Despite Uncertainty, New DOL Exemption Rules to Take Effect on December 1, 2016; California Sets New Rates for Computer Software Employees Exemption

by Wilson Sonsini Goodrich & Rosati

Although the U.S. Department of Labor's (DOL's) new overtime rules are scheduled to go into effect on December 1, 2016, the results of the U.S. presidential election and a pending federal court case are causing some uncertainty for employers. In the federal court case, a judge is expected to decide by November 22, 2016, whether the new rules will be implemented as planned, or whether the court will issue an order preventing the DOL from implementing the rules. Uncertainty notwithstanding, employers must be prepared to take necessary actions by December 1, 2016, unless they are prepared to accept the legal risks associated with non-compliance.

As detailed in our WSGR Alert from May 2016, the DOL's new rules alter Fair Labor Standards Act (FLSA) regulations.

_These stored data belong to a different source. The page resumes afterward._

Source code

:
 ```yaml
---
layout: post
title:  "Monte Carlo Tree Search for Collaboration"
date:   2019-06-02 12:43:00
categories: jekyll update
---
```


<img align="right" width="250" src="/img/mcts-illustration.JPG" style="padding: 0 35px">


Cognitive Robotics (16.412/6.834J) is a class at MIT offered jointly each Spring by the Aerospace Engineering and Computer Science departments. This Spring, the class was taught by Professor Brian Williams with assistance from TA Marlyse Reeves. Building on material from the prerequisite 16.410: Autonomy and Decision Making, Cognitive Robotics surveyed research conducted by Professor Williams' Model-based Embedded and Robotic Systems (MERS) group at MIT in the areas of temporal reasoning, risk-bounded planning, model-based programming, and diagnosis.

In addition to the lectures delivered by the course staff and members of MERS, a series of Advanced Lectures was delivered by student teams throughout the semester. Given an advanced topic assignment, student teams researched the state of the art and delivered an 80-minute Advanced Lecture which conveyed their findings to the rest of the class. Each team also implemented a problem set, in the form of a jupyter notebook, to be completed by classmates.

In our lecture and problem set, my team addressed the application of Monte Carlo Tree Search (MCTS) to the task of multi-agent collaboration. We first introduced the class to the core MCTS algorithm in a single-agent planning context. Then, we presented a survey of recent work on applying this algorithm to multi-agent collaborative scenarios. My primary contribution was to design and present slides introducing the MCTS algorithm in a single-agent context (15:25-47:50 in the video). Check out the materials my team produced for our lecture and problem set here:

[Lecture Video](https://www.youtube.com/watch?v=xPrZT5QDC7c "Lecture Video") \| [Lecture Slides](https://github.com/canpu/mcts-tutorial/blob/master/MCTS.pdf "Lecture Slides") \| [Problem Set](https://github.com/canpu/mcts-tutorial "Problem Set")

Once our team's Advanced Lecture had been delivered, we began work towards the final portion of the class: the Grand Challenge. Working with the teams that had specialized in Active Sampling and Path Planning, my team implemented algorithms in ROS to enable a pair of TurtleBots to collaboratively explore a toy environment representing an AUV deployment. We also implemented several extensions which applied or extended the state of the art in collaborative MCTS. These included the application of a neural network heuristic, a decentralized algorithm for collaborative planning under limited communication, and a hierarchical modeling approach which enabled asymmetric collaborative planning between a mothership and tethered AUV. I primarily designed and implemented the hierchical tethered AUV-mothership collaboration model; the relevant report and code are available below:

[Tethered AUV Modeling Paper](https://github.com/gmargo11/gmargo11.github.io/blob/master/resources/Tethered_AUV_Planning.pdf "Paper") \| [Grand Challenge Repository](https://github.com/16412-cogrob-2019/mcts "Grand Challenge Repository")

The most noteworthy change is that in order to be properly classified as "exempt" under the federal administrative, professional, or executive exemptions (the so called "white collar" exemptions), an employee must make at least $47,476 per year on a salary basis (or $913 per week)—up from $23,660 under federal law and $41,600 under California law. The DOL estimates that the new rules will increase the wages of over four million employees.

Exempt employees are those who are not eligible for overtime pay, and in certain jurisdictions, meal and rest breaks. Non-exempt employees, by contrast, must be paid overtime when they work more than 40 hours per week under federal law. In California, employers must also pay non-exempt employees overtime if they work more than eight hours in a day or more than six days in a row, as well as provide them with meal and rest breaks.

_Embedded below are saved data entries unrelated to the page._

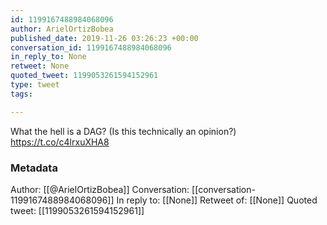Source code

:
 ```yaml
---
id: 1199167488984068096
author: ArielOrtizBobea
published_date: 2019-11-26 03:26:23 +00:00
conversation_id: 1199167488984068096
in_reply_to: None
retweet: None
quoted_tweet: 1199053261594152961
type: tweet
tags:

---
```


What the hell is a DAG? (Is this technically an opinion?) https://t.co/c4lrxuXHA8

### Metadata

Author: [[@ArielOrtizBobea]]
Conversation: [[conversation-1199167488984068096]]
In reply to: [[None]]
Retweet of: [[None]]
Quoted tweet: [[1199053261594152961]]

Pursuant to the DOL's new rules, employers should make sure that their exempt administrative, professional, and executive employees are making at least $47,476 per year on a salary basis come December 1, 2016, and that these employees satisfy the federal—and state (where applicable)—duties tests to be eligible for exempt status. Employers also need to ensure that any employees classified as exempt under the highly compensated employee exemption (which is not applicable to California employers) are making at least $134,004 per year on a salary basis instead of $100,000.

Employers who may have misclassified employees should consider whether the rule change presents an opportunity to re-classify these employees. Even if timely compliance with the DOL's new rules is no longer administratively possible for some employers, they should nevertheless review their FLSA exemption classifications and make necessary changes as soon as possible so as to minimize potential exposure. In addition, employers concerned about incurring the expense of substantial overtime wages may want to consider other cost-saving measures, including the adoption and dissemination of more robust policies addressing the use and approval of overtime.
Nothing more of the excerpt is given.